== DATA ==
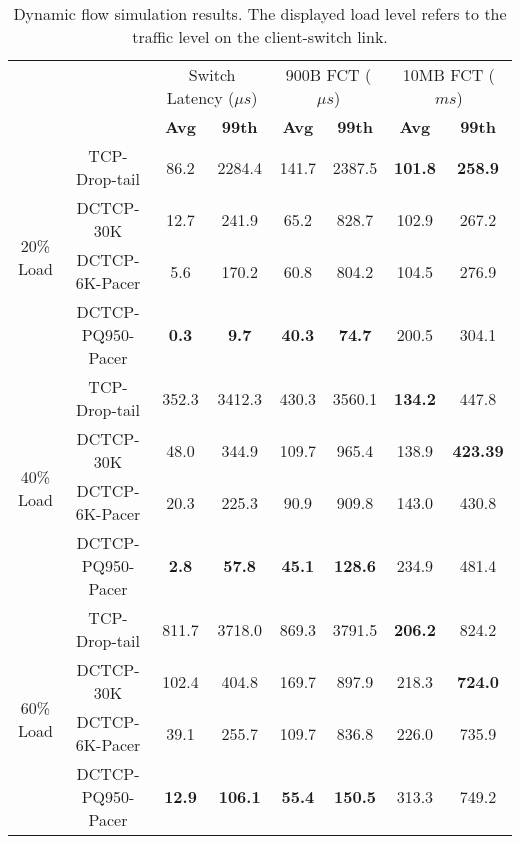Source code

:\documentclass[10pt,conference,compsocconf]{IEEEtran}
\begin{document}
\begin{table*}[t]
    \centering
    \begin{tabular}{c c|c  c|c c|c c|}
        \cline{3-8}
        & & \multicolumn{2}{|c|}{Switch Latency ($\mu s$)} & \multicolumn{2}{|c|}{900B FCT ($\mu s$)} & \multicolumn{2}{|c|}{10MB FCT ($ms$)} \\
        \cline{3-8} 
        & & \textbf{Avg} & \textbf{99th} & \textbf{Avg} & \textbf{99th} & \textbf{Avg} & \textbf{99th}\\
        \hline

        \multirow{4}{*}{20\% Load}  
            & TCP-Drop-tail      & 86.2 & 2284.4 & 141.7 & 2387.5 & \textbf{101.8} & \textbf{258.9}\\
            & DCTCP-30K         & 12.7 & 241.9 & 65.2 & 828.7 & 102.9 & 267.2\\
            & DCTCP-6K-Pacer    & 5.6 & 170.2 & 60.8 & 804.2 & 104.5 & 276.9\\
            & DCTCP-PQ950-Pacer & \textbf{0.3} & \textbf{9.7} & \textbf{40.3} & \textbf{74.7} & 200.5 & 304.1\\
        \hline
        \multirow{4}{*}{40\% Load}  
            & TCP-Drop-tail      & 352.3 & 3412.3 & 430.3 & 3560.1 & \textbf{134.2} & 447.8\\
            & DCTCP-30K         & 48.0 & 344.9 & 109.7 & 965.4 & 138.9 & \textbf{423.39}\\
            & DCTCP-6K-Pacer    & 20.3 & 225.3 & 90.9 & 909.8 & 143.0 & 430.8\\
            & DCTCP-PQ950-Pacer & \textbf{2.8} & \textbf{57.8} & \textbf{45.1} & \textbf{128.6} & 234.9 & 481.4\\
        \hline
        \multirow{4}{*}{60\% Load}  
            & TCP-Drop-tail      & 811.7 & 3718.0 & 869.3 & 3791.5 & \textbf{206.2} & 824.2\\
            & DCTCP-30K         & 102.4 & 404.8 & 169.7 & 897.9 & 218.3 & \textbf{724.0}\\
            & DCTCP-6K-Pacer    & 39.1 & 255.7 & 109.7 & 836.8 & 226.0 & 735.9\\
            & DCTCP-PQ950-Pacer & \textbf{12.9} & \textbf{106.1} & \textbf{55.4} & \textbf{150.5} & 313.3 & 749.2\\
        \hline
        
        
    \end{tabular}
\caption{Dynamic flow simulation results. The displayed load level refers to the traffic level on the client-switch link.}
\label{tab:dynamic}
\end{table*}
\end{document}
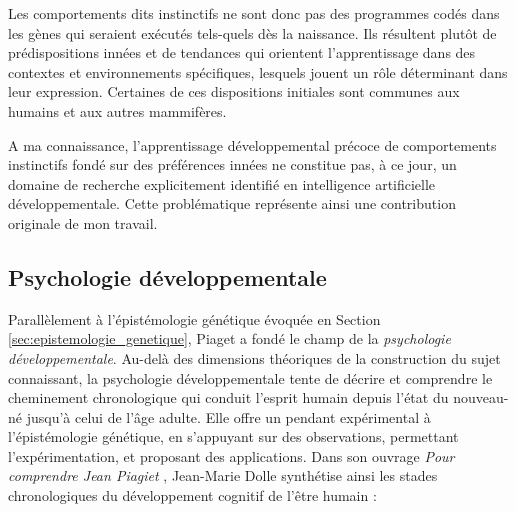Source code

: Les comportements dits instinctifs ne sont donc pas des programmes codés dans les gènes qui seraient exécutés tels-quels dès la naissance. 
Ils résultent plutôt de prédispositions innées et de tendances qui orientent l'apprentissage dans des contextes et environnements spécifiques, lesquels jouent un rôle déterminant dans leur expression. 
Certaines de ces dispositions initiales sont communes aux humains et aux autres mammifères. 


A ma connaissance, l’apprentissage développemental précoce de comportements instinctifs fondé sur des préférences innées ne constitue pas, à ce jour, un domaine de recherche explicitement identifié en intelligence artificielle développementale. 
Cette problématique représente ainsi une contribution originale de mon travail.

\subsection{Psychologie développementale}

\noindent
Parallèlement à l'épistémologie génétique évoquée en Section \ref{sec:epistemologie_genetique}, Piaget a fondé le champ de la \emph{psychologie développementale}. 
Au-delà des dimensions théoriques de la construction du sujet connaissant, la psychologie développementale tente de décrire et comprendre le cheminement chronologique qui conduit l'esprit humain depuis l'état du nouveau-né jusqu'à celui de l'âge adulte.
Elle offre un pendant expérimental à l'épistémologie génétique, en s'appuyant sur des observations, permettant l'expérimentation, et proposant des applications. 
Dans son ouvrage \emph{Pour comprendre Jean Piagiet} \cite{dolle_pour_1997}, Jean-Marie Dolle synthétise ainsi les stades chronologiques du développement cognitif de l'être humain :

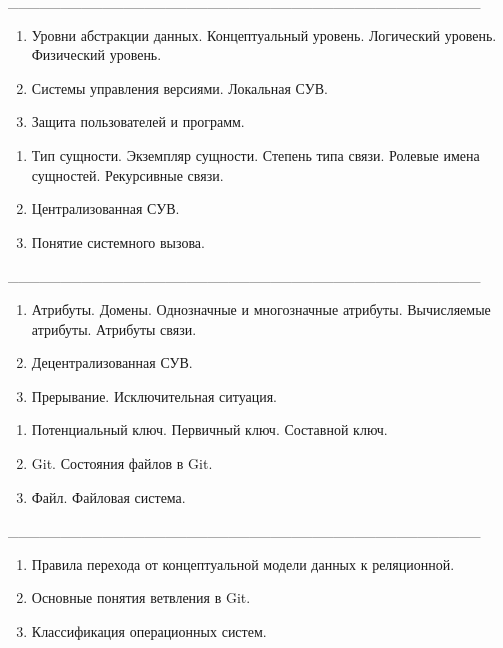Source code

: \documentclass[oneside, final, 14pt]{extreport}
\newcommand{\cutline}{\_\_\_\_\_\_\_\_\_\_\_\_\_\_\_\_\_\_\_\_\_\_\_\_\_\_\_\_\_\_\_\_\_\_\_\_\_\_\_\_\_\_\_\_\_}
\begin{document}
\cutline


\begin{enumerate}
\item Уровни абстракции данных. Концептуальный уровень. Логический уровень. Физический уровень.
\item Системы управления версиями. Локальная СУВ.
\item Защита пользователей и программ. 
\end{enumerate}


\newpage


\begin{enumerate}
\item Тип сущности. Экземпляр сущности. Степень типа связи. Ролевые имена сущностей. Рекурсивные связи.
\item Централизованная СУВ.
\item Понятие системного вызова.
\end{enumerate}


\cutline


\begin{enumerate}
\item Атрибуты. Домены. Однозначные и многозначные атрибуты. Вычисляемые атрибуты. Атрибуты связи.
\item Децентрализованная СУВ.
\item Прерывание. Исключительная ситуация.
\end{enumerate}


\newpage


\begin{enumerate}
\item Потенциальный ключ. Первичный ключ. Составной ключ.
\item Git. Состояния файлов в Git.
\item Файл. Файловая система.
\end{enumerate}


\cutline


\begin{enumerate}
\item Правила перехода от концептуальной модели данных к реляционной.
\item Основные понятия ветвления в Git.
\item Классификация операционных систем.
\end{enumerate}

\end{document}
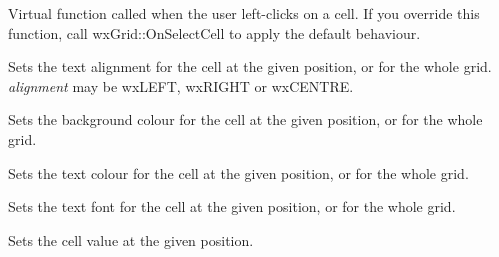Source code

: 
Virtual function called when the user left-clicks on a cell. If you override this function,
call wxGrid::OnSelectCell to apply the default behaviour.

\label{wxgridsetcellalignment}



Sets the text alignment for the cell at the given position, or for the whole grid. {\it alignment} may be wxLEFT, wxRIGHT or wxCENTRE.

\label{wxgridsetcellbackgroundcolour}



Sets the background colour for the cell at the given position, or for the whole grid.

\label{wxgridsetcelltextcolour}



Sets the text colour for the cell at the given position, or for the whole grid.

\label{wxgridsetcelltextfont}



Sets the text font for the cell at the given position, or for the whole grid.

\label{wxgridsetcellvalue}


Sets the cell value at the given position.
===
• ASSIGNMENT:
Say only the number of lines above holding "данных".

• EXERCISE SOLUTION:
2